◆ Work order ◆
What is the number of lines in the data that contain "requires"? Nothing besides that number, please.

◆ Excerpted data ◆
-*-*-

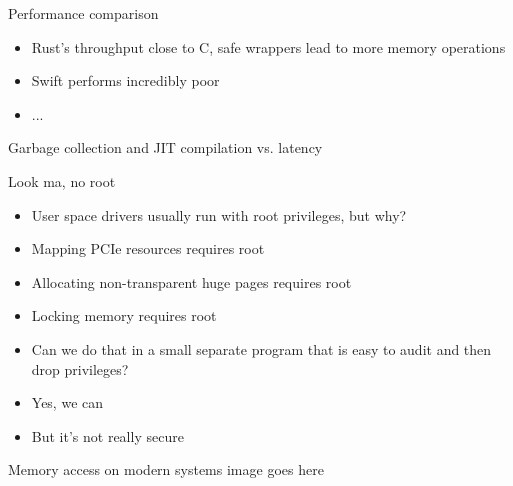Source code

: \documentclass[NET,english,aspectratio=169,notitleframe]{tumbeamer}
\begin{document}
\begin{frame}{Performance comparison}
\begin{itemize}
\item Rust's throughput close to C, safe wrappers lead to more memory operations
\item Swift performs incredibly poor
\item ...
\end{itemize}
\end{frame}

\begin{frame}{Garbage collection and JIT compilation vs. latency}
\end{frame}

\begin{frame}{Look ma, no root}
\begin{itemize}
\item User space drivers usually run with root privileges, but why?
\pause
\vspace{1em}
\item Mapping PCIe resources requires root
\item Allocating non-transparent huge pages requires root
\item Locking memory requires root
\vspace{1em}
\item Can we do that in a small separate program that is easy to audit and then drop privileges?
\pause
\item Yes, we can
\item But it's not really secure
\end{itemize}
\end{frame}

\begin{frame}{Memory access on modern systems}
image goes here
\end{frame}
\end{document}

-*-*-

◆ Response to the exercise ◆
3